INSTRUCTIONS FOR THE TASK:
Return each entry exactly, omitting nothing.

SOURCE DATA:
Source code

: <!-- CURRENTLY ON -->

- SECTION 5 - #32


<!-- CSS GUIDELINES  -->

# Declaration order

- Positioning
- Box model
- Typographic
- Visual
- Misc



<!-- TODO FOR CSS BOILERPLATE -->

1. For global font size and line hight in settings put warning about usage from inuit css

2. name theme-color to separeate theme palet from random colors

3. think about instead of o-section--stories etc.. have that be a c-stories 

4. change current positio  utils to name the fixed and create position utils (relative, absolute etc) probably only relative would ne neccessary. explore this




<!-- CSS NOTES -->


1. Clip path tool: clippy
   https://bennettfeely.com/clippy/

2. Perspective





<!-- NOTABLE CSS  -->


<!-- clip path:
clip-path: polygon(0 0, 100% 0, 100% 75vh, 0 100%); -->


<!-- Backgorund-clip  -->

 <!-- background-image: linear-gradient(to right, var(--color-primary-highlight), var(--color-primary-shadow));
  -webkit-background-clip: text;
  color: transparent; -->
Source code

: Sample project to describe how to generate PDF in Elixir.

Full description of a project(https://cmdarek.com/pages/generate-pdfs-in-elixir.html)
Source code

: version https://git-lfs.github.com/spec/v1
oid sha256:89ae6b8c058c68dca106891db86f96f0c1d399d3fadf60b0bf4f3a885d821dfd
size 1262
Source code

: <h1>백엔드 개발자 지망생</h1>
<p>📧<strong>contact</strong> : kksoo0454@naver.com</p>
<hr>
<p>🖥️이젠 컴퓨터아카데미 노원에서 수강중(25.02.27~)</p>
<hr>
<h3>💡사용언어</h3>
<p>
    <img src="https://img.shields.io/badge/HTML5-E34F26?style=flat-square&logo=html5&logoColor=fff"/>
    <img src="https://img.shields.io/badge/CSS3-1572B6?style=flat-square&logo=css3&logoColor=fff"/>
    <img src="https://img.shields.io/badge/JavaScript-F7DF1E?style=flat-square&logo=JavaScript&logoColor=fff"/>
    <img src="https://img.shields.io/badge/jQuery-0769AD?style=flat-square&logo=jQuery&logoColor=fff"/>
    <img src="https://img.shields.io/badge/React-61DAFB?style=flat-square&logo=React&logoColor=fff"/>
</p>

RESULT:
Source code

: <!-- CURRENTLY ON -->

- SECTION 5 - #32


<!-- CSS GUIDELINES  -->

# Declaration order

- Positioning
- Box model
- Typographic
- Visual
- Misc



<!-- TODO FOR CSS BOILERPLATE -->

1. For global font size and line hight in settings put warning about usage from inuit css

2. name theme-color to separeate theme palet from random colors

3. think about instead of o-section--stories etc.. have that be a c-stories 

4. change current positio  utils to name the fixed and create position utils (relative, absolute etc) probably only relative would ne neccessary. explore this




<!-- CSS NOTES -->


1. Clip path tool: clippy
   https://bennettfeely.com/clippy/

2. Perspective





<!-- NOTABLE CSS  -->


<!-- clip path:
clip-path: polygon(0 0, 100% 0, 100% 75vh, 0 100%); -->


<!-- Backgorund-clip  -->

 <!-- background-image: linear-gradient(to right, var(--color-primary-highlight), var(--color-primary-shadow));
  -webkit-background-clip: text;
  color: transparent; -->
Source code

: Sample project to describe how to generate PDF in Elixir.

Full description of a project(https://cmdarek.com/pages/generate-pdfs-in-elixir.html)
Source code

: version https://git-lfs.github.com/spec/v1
oid sha256:89ae6b8c058c68dca106891db86f96f0c1d399d3fadf60b0bf4f3a885d821dfd
size 1262
Source code

: <h1>백엔드 개발자 지망생</h1>
<p>📧<strong>contact</strong> : kksoo0454@naver.com</p>
<hr>
<p>🖥️이젠 컴퓨터아카데미 노원에서 수강중(25.02.27~)</p>
<hr>
<h3>💡사용언어</h3>
<p>
    <img src="https://img.shields.io/badge/HTML5-E34F26?style=flat-square&logo=html5&logoColor=fff"/>
    <img src="https://img.shields.io/badge/CSS3-1572B6?style=flat-square&logo=css3&logoColor=fff"/>
    <img src="https://img.shields.io/badge/JavaScript-F7DF1E?style=flat-square&logo=JavaScript&logoColor=fff"/>
    <img src="https://img.shields.io/badge/jQuery-0769AD?style=flat-square&logo=jQuery&logoColor=fff"/>
    <img src="https://img.shields.io/badge/React-61DAFB?style=flat-square&logo=React&logoColor=fff"/>
</p>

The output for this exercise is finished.